- EXERCISE PROMPT
Two lines mark the range in the entries below: the one holding "improve your skills**" and the one holding "Prioritizing your skill". Set down those two and all lines between them, exactly.

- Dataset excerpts

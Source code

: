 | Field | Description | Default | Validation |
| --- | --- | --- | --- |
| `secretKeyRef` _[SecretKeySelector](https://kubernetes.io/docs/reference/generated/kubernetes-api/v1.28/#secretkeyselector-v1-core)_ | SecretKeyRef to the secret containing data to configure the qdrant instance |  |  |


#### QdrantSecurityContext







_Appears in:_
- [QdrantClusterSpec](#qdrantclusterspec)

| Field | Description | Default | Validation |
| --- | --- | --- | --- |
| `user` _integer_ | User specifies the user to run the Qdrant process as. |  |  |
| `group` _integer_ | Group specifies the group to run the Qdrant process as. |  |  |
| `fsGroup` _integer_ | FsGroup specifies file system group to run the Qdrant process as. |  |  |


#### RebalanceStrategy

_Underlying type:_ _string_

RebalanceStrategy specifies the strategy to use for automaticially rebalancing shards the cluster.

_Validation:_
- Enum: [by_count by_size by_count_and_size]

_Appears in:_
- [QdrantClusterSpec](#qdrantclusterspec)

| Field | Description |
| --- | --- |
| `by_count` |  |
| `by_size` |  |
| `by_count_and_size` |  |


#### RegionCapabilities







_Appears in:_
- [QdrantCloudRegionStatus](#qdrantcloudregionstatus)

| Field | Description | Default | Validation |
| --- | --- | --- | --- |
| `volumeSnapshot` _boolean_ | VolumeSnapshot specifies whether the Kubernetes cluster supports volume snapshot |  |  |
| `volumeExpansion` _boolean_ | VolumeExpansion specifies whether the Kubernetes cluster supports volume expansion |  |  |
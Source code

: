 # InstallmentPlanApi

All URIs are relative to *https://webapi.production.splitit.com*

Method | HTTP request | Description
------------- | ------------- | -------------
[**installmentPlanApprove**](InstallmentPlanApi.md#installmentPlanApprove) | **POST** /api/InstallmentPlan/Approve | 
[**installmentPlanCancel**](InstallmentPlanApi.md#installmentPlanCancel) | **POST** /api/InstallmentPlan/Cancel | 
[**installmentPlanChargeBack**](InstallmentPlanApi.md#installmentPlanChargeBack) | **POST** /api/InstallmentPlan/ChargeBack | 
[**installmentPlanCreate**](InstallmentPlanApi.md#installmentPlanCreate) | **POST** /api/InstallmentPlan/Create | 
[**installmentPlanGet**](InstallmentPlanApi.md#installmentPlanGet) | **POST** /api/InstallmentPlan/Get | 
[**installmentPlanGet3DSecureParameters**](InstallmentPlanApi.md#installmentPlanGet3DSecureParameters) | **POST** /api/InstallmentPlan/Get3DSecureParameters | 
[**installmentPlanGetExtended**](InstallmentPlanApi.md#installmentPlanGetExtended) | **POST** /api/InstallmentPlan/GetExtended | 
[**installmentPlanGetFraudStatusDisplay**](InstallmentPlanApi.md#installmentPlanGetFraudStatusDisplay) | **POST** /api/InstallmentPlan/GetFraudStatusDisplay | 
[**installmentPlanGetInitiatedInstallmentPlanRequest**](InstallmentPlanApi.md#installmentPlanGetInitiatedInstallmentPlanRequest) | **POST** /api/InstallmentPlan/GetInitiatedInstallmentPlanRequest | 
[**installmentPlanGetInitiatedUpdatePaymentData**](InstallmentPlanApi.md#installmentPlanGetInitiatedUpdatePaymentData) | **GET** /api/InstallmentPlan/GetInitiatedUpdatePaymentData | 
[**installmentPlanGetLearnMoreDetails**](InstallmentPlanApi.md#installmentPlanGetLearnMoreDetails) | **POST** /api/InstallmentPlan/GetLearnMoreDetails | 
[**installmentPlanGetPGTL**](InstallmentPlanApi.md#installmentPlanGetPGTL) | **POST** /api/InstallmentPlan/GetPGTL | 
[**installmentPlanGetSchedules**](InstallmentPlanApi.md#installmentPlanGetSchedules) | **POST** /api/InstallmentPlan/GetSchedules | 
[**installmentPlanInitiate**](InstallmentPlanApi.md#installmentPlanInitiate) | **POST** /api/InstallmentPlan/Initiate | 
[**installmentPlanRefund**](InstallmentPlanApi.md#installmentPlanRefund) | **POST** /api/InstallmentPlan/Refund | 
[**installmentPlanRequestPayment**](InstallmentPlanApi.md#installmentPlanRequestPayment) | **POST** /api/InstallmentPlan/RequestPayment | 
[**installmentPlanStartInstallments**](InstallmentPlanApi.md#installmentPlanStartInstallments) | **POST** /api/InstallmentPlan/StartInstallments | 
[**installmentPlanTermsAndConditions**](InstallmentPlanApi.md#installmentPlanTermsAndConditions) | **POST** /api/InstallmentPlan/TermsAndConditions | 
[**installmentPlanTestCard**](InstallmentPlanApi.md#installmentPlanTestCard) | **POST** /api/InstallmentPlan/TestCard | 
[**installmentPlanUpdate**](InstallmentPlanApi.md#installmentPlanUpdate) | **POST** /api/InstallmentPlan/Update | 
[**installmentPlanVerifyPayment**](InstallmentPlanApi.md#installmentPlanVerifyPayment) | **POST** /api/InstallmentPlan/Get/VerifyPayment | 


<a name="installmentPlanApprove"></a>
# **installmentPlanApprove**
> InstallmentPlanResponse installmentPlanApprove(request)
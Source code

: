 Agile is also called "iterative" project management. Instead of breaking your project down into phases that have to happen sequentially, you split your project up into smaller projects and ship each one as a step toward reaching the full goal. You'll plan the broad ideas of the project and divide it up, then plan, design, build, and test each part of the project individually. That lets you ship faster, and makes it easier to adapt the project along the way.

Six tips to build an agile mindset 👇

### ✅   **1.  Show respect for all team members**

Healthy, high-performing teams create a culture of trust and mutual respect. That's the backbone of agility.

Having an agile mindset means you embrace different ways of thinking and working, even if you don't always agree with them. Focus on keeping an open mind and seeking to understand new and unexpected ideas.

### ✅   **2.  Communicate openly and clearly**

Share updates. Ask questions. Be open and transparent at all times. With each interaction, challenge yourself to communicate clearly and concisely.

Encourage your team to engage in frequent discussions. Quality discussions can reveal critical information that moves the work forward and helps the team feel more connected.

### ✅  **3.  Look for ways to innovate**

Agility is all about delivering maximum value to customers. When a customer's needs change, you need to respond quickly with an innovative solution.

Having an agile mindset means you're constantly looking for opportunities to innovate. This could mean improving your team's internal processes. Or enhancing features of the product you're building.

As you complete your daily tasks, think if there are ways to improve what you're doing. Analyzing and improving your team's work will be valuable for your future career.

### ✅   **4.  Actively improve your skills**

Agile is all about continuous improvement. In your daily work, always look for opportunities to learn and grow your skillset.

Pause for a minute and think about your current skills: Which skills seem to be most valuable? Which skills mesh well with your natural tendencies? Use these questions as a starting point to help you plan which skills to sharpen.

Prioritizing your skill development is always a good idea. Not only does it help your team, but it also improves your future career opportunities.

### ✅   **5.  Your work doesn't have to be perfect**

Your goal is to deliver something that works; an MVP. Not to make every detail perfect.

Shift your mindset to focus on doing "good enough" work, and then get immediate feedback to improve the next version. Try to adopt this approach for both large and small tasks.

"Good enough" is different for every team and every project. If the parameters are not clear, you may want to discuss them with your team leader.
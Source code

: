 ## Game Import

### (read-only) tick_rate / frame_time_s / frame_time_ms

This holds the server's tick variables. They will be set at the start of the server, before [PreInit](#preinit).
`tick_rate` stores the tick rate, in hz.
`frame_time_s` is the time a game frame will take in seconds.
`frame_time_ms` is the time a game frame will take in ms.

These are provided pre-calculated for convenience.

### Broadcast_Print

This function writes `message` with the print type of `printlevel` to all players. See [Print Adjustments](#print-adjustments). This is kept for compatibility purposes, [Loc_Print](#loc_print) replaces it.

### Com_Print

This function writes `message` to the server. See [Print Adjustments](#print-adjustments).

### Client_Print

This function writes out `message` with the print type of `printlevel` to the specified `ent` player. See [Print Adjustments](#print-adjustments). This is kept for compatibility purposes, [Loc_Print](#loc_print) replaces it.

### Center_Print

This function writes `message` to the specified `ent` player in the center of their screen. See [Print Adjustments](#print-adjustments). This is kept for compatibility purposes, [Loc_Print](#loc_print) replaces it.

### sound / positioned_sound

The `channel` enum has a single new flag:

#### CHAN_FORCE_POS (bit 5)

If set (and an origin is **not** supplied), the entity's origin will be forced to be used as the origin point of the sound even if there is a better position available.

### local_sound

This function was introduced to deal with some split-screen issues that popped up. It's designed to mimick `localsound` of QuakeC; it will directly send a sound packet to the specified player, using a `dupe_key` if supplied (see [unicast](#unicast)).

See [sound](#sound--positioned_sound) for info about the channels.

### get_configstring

- RESPONSE AREA
### ✅   **4.  Actively improve your skills**

Agile is all about continuous improvement. In your daily work, always look for opportunities to learn and grow your skillset.

Pause for a minute and think about your current skills: Which skills seem to be most valuable? Which skills mesh well with your natural tendencies? Use these questions as a starting point to help you plan which skills to sharpen.

Prioritizing your skill development is always a good idea. Not only does it help your team, but it also improves your future career opportunities.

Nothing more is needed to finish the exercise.